If you wanna try improving performance further, your #1 goal is saving memory bandwidth. Multiplying matrix by vector is practically guaranteed to bottleneck on memory, not compute.
Reshape the matrix into panels, like that.
![enter image description here]()
The numbers in the table are 0-based indices of the elements in memory.
Only instead of 4, use panel height = 32 for AVX, or 64 for AVX512.
Also, don’t forget to align data by at least vector size, ideally by 64 bytes (cache line)
Note the last panel of the matrix probably needs zero-padding of these columns. And ideally, the output vectors also need a few extra elements to make their length a multiple of the panel height, otherwise you need special code to handle the last panel of the matrix.
In the inner loop, do something like that, untested.
// Compute product of width*32 matrix by vector of length `width`,
// the result is vector of length 32
void multiplyInner_avx( const float* mat, const float* vec, size_t width, float* rdi )
{
// Initialize the accumulators
__m256 acc0 = _mm256_setzero_ps();
__m256 acc1 = _mm256_setzero_ps();
__m256 acc2 = _mm256_setzero_ps();
__m256 acc3 = _mm256_setzero_ps();
// Compute these products
const float* const vecEnd = vec + width;
while( vec < vecEnd )
{
const __m256 v = _mm256_broadcast_ss( vec );
vec++;
acc0 = _mm256_fmadd_ps( v, _mm256_load_ps( mat ), acc0 );
acc1 = _mm256_fmadd_ps( v, _mm256_load_ps( mat + 8 ), acc1 );
acc2 = _mm256_fmadd_ps( v, _mm256_load_ps( mat + 16 ), acc2 );
acc3 = _mm256_fmadd_ps( v, _mm256_load_ps( mat + 24 ), acc3 );
mat += 32;
}
// Store the products
_mm256_store_ps( rdi, acc0 );
_mm256_store_ps( rdi + 8, acc1 );
_mm256_store_ps( rdi + 16, acc2 );
_mm256_store_ps( rdi + 24, acc3 );
}
For Zen 4 you gonna need another version of the above, to leverage AVX512 vectors.
In the outer loop, divide the matrix into batches of approximately equal size, so that count of batches equals to the count of hardware threads in your CPU. Dispatch each batch into different CPU threads, an easy way to do that is OpenMP.
Ideally, make sure the process is stable, i.e. that when you call your multiplication function for different vectors, same batches of the input matrix are dispatched into the same CPU cores.
Note there’s no reduction anywhere, and no need for that.

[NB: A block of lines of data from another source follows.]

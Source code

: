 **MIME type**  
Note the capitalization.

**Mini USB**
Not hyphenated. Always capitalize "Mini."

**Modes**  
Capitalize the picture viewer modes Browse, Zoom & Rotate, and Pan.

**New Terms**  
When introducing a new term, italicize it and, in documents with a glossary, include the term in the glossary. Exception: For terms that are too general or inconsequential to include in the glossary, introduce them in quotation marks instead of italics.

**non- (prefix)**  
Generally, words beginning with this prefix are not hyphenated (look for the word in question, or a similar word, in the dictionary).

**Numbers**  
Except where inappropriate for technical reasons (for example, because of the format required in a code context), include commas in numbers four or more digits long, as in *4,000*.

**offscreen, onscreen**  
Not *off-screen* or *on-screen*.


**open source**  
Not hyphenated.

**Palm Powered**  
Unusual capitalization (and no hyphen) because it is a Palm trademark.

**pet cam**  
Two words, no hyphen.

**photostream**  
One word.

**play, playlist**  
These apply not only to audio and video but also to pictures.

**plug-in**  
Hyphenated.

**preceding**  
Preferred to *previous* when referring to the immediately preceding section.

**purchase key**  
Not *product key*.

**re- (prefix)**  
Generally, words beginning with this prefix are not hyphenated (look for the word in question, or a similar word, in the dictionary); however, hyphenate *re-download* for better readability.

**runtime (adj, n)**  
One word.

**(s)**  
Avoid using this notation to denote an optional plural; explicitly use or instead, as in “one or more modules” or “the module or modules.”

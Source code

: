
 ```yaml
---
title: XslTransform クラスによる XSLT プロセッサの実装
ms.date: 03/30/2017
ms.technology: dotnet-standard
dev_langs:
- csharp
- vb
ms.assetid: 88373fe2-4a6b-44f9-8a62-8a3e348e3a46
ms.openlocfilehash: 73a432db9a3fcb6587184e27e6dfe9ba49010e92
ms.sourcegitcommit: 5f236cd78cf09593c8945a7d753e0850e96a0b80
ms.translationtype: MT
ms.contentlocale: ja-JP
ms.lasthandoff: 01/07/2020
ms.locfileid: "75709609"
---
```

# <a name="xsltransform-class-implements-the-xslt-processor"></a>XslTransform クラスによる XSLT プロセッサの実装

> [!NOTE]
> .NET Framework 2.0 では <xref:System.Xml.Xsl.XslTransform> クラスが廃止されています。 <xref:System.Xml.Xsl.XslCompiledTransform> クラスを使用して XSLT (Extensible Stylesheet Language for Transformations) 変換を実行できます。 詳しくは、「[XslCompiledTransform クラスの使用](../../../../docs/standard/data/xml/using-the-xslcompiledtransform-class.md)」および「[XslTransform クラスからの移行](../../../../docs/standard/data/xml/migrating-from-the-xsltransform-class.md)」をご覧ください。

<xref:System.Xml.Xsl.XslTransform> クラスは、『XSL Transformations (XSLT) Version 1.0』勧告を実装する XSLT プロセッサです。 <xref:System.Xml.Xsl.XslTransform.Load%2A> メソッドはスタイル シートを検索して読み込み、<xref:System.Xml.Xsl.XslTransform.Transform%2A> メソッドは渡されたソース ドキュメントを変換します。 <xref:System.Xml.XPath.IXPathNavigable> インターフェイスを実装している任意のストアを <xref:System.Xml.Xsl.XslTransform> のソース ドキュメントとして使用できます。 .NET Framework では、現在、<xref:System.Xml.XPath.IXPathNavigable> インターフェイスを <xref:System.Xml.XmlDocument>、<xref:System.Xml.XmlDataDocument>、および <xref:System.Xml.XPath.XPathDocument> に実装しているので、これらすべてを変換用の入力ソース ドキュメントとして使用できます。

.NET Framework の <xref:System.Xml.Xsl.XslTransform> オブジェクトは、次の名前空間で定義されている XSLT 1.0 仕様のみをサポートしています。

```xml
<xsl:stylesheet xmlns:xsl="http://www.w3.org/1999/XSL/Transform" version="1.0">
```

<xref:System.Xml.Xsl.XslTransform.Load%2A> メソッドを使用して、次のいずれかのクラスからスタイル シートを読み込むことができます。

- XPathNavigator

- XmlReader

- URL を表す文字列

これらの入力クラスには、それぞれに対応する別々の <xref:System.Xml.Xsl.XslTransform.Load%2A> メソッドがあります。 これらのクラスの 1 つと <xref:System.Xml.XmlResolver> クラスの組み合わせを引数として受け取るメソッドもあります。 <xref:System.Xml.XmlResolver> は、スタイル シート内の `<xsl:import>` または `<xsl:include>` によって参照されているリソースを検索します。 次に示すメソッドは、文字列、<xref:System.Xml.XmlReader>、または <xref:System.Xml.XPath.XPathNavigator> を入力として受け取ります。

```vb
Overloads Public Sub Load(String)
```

Different CPU cores simply compute different slices of the output vector, by multiplying different slices of the input matrix by the complete input vector.
The magic numbers are more or less arbitrary. Experiment to find the best ones. For instance, it’s probably a good idea to increase panel height by a factor of 2, making multiplyInner_avx function to produce 64 elements of the output, at the cost of 4 more vector load + FMA instructions inside the loop.

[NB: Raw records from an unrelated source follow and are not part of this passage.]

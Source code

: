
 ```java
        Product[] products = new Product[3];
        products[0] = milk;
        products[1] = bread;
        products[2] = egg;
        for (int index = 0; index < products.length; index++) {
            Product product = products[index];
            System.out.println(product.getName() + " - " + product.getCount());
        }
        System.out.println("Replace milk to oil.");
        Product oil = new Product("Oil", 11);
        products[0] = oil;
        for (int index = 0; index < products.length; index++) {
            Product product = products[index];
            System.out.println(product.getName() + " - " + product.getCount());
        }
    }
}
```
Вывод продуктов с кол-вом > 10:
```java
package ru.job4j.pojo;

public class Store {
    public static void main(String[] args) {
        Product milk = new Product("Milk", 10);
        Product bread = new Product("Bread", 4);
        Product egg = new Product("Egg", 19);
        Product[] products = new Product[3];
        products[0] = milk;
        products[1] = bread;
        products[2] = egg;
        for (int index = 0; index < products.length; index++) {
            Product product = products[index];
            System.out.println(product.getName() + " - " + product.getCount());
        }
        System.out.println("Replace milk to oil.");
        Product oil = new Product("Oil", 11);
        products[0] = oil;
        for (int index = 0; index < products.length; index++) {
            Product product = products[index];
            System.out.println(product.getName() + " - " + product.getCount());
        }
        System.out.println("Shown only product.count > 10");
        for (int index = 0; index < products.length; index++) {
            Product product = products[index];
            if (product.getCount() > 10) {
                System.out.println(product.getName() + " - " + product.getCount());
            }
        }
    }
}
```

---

Once you get a first working version, one possible micro-optimization — manually unroll the inner loop by 4, use _mm256_broadcast_ps to load 4 vector elements with a single instruction, then _mm256_permute_ps with constants _MM_SHUFFLE(i,i,i,i) where i in [0..3] interval to broadcast each of the 4 loaded vector elements into another vector.

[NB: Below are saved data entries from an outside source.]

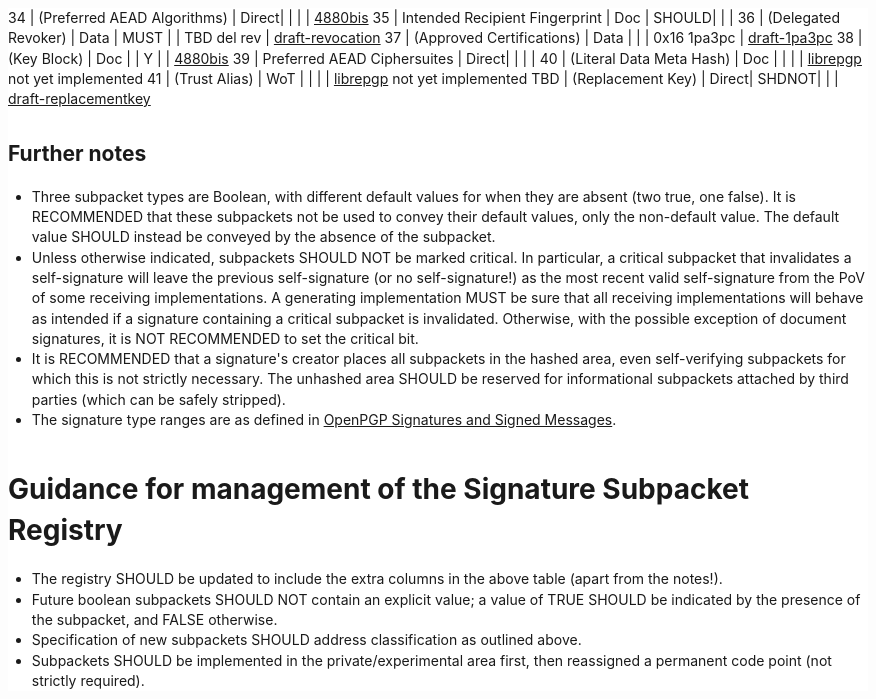 34 	|	(Preferred AEAD Algorithms)		| Direct|		|	|				| [4880bis](https://datatracker.ietf.org/doc/html/draft-ietf-openpgp-rfc4880bis-10)
35 	|	Intended Recipient Fingerprint 	| Doc	| SHOULD|	|				|
36 	|	(Delegated Revoker)				| Data 	| MUST	|	| TBD del rev	| [draft-revocation](https://datatracker.ietf.org/doc/html/draft-dkg-openpgp-revocation)
37 	|	(Approved Certifications)		| Data 	|		|	| 0x16 1pa3pc 	| [draft-1pa3pc](https://datatracker.ietf.org/doc/html/draft-dkg-openpgp-1pa3pc)
38 	|	(Key Block)			 	        | Doc	|		| Y	|				| [4880bis](https://datatracker.ietf.org/doc/html/draft-ietf-openpgp-rfc4880bis-10)
39 	|	Preferred AEAD Ciphersuites 	| Direct|		|	|				|
40 	|	(Literal Data Meta Hash)		| Doc	|		|	|				| [librepgp](https://datatracker.ietf.org/doc/html/draft-koch-librepgp) not yet implemented
41 	|	(Trust Alias)					| WoT	|		|	|				| [librepgp](https://datatracker.ietf.org/doc/html/draft-koch-librepgp) not yet implemented
TBD	|	(Replacement Key)				| Direct| SHDNOT|	|				| [draft-replacementkey](https://datatracker.ietf.org/doc/html/draft-ietf-openpgp-replacementkey)


## Further notes

* Three subpacket types are Boolean, with different default values for when they are absent (two true, one false).
	It is RECOMMENDED that these subpackets not be used to convey their default values, only the non-default value.
	The default value SHOULD instead be conveyed by the absence of the subpacket.
* Unless otherwise indicated, subpackets SHOULD NOT be marked critical.
	In particular, a critical subpacket that invalidates a self-signature will leave the previous self-signature (or no self-signature!) as the most recent valid self-signature from the PoV of some receiving implementations.
	A generating implementation MUST be sure that all receiving implementations will behave as intended if a signature containing a critical subpacket is invalidated.
	Otherwise, with the possible exception of document signatures, it is NOT RECOMMENDED to set the critical bit.
* It is RECOMMENDED that a signature's creator places all subpackets in the hashed area, even self-verifying subpackets for which this is not strictly necessary.
	The unhashed area SHOULD be reserved for informational subpackets attached by third parties (which can be safely stripped).
* The signature type ranges are as defined in [OpenPGP Signatures and Signed Messages](https://andrewgdotcom.gitlab.io/openpgp-signatures).

# Guidance for management of the Signature Subpacket Registry

* The registry SHOULD be updated to include the extra columns in the above table (apart from the notes!).
* Future boolean subpackets SHOULD NOT contain an explicit value; a value of TRUE SHOULD be indicated by the presence of the subpacket, and FALSE otherwise.
* Specification of new subpackets SHOULD address classification as outlined above.
* Subpackets SHOULD be implemented in the private/experimental area first, then reassigned a permanent code point (not strictly required).
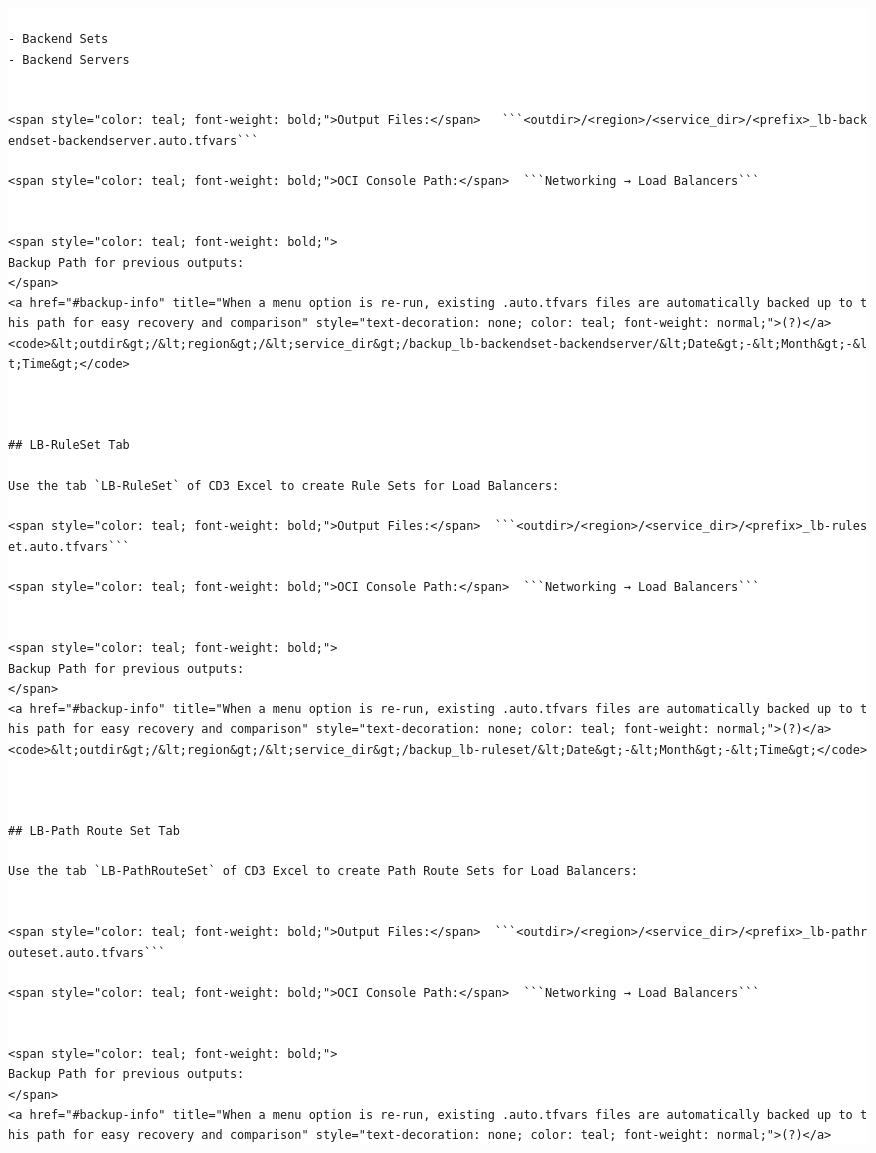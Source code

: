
   ```

- Backend Sets
- Backend Servers


<span style="color: teal; font-weight: bold;">Output Files:</span>   ```<outdir>/<region>/<service_dir>/<prefix>_lb-backendset-backendserver.auto.tfvars```

<span style="color: teal; font-weight: bold;">OCI Console Path:</span>  ```Networking → Load Balancers```


<span style="color: teal; font-weight: bold;">
  Backup Path for previous outputs:
</span>
<a href="#backup-info" title="When a menu option is re-run, existing .auto.tfvars files are automatically backed up to this path for easy recovery and comparison" style="text-decoration: none; color: teal; font-weight: normal;">(?)</a>
<code>&lt;outdir&gt;/&lt;region&gt;/&lt;service_dir&gt;/backup_lb-backendset-backendserver/&lt;Date&gt;-&lt;Month&gt;-&lt;Time&gt;</code>



## LB-RuleSet Tab

Use the tab `LB-RuleSet` of CD3 Excel to create Rule Sets for Load Balancers:

<span style="color: teal; font-weight: bold;">Output Files:</span>  ```<outdir>/<region>/<service_dir>/<prefix>_lb-ruleset.auto.tfvars```

<span style="color: teal; font-weight: bold;">OCI Console Path:</span>  ```Networking → Load Balancers```


<span style="color: teal; font-weight: bold;">
  Backup Path for previous outputs:
</span>
<a href="#backup-info" title="When a menu option is re-run, existing .auto.tfvars files are automatically backed up to this path for easy recovery and comparison" style="text-decoration: none; color: teal; font-weight: normal;">(?)</a>
<code>&lt;outdir&gt;/&lt;region&gt;/&lt;service_dir&gt;/backup_lb-ruleset/&lt;Date&gt;-&lt;Month&gt;-&lt;Time&gt;</code>



## LB-Path Route Set Tab

Use the tab `LB-PathRouteSet` of CD3 Excel to create Path Route Sets for Load Balancers:


<span style="color: teal; font-weight: bold;">Output Files:</span>  ```<outdir>/<region>/<service_dir>/<prefix>_lb-pathrouteset.auto.tfvars```

<span style="color: teal; font-weight: bold;">OCI Console Path:</span>  ```Networking → Load Balancers```


<span style="color: teal; font-weight: bold;">
  Backup Path for previous outputs:
</span>
<a href="#backup-info" title="When a menu option is re-run, existing .auto.tfvars files are automatically backed up to this path for easy recovery and comparison" style="text-decoration: none; color: teal; font-weight: normal;">(?)</a>
  ```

After each permute, multiply/accumulate the broadcasted vector by the current column of the matrix, and advance the matrix pointer to the next column.
For the last 1-3 elements of the vector, use the current version with _mm256_broadcast_ss
The _mm256_permute_ps instruction is cheap, and most importantly on AMD it can run on vector port #2 (on Zen 4 also on port #3), these ports aren’t used by anything else in that loop.
I’m not 100% sure this gonna help because more instructions to decode and dispatch. But it might, because saves some memory loads.